Source texts of formatted documents:
Segment Open
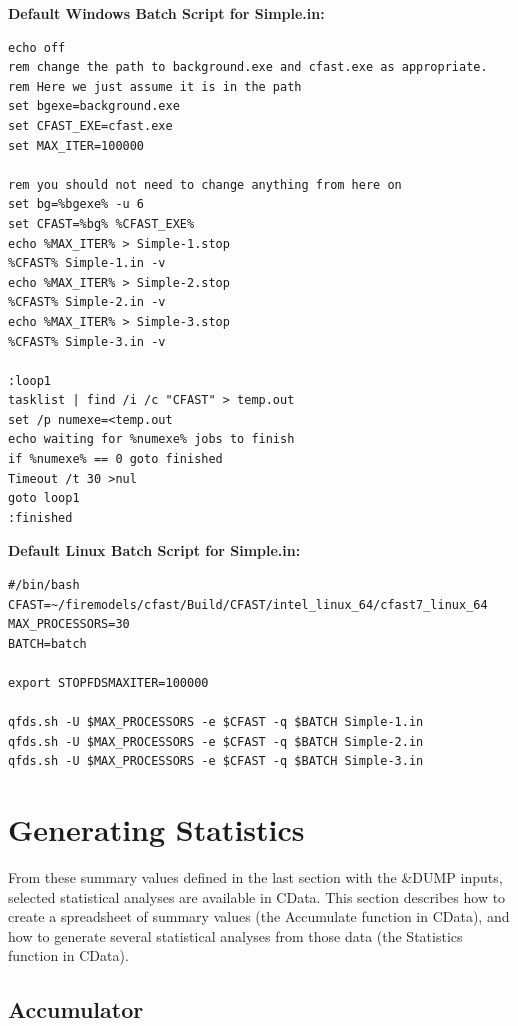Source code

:\documentclass[12pt,twoside]{book}
\begin{document}
\vspace{\baselineskip}
\noindent \textbf{Default Windows Batch Script for Simple.in:}

\begin{lstlisting}[basicstyle=\scriptsize]
echo off
rem change the path to background.exe and cfast.exe as appropriate.
rem Here we just assume it is in the path
set bgexe=background.exe
set CFAST_EXE=cfast.exe
set MAX_ITER=100000

rem you should not need to change anything from here on
set bg=%bgexe% -u 6
set CFAST=%bg% %CFAST_EXE%
echo %MAX_ITER% > Simple-1.stop
%CFAST% Simple-1.in -v
echo %MAX_ITER% > Simple-2.stop
%CFAST% Simple-2.in -v
echo %MAX_ITER% > Simple-3.stop
%CFAST% Simple-3.in -v

:loop1
tasklist | find /i /c "CFAST" > temp.out
set /p numexe=<temp.out
echo waiting for %numexe% jobs to finish
if %numexe% == 0 goto finished
Timeout /t 30 >nul
goto loop1
:finished
\end{lstlisting}

\vspace{\baselineskip}
\noindent \textbf{Default Linux Batch Script for Simple.in:}

\begin{lstlisting}[basicstyle=\scriptsize]
#/bin/bash
CFAST=~/firemodels/cfast/Build/CFAST/intel_linux_64/cfast7_linux_64
MAX_PROCESSORS=30
BATCH=batch

export STOPFDSMAXITER=100000

qfds.sh -U $MAX_PROCESSORS -e $CFAST -q $BATCH Simple-1.in
qfds.sh -U $MAX_PROCESSORS -e $CFAST -q $BATCH Simple-2.in
qfds.sh -U $MAX_PROCESSORS -e $CFAST -q $BATCH Simple-3.in
\end{lstlisting}

\section{Generating Statistics}

From these summary values defined in the last section with the {\ct \&DUMP} inputs, selected statistical analyses are available in CData. This section describes how to create a spreadsheet of summary values (the Accumulate function in CData), and how to generate several statistical analyses from those data (the Statistics function in CData).

\subsection{Accumulator}
\end{document}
Segment Closed
#### YOUR INSTRUCTIONS
Would you return all of the data above word for word, omitting every picture?

#### TASK RESPONSE
Source code

:\documentclass[12pt,twoside]{book}
\begin{document}
\vspace{\baselineskip}
\noindent \textbf{Default Windows Batch Script for Simple.in:}

\begin{lstlisting}[basicstyle=\scriptsize]
echo off
rem change the path to background.exe and cfast.exe as appropriate.
rem Here we just assume it is in the path
set bgexe=background.exe
set CFAST_EXE=cfast.exe
set MAX_ITER=100000

rem you should not need to change anything from here on
set bg=%bgexe% -u 6
set CFAST=%bg% %CFAST_EXE%
echo %MAX_ITER% > Simple-1.stop
%CFAST% Simple-1.in -v
echo %MAX_ITER% > Simple-2.stop
%CFAST% Simple-2.in -v
echo %MAX_ITER% > Simple-3.stop
%CFAST% Simple-3.in -v

:loop1
tasklist | find /i /c "CFAST" > temp.out
set /p numexe=<temp.out
echo waiting for %numexe% jobs to finish
if %numexe% == 0 goto finished
Timeout /t 30 >nul
goto loop1
:finished
\end{lstlisting}

\vspace{\baselineskip}
\noindent \textbf{Default Linux Batch Script for Simple.in:}

\begin{lstlisting}[basicstyle=\scriptsize]
#/bin/bash
CFAST=~/firemodels/cfast/Build/CFAST/intel_linux_64/cfast7_linux_64
MAX_PROCESSORS=30
BATCH=batch

export STOPFDSMAXITER=100000

qfds.sh -U $MAX_PROCESSORS -e $CFAST -q $BATCH Simple-1.in
qfds.sh -U $MAX_PROCESSORS -e $CFAST -q $BATCH Simple-2.in
qfds.sh -U $MAX_PROCESSORS -e $CFAST -q $BATCH Simple-3.in
\end{lstlisting}

\section{Generating Statistics}

From these summary values defined in the last section with the {\ct \&DUMP} inputs, selected statistical analyses are available in CData. This section describes how to create a spreadsheet of summary values (the Accumulate function in CData), and how to generate several statistical analyses from those data (the Statistics function in CData).

\subsection{Accumulator}
\end{document}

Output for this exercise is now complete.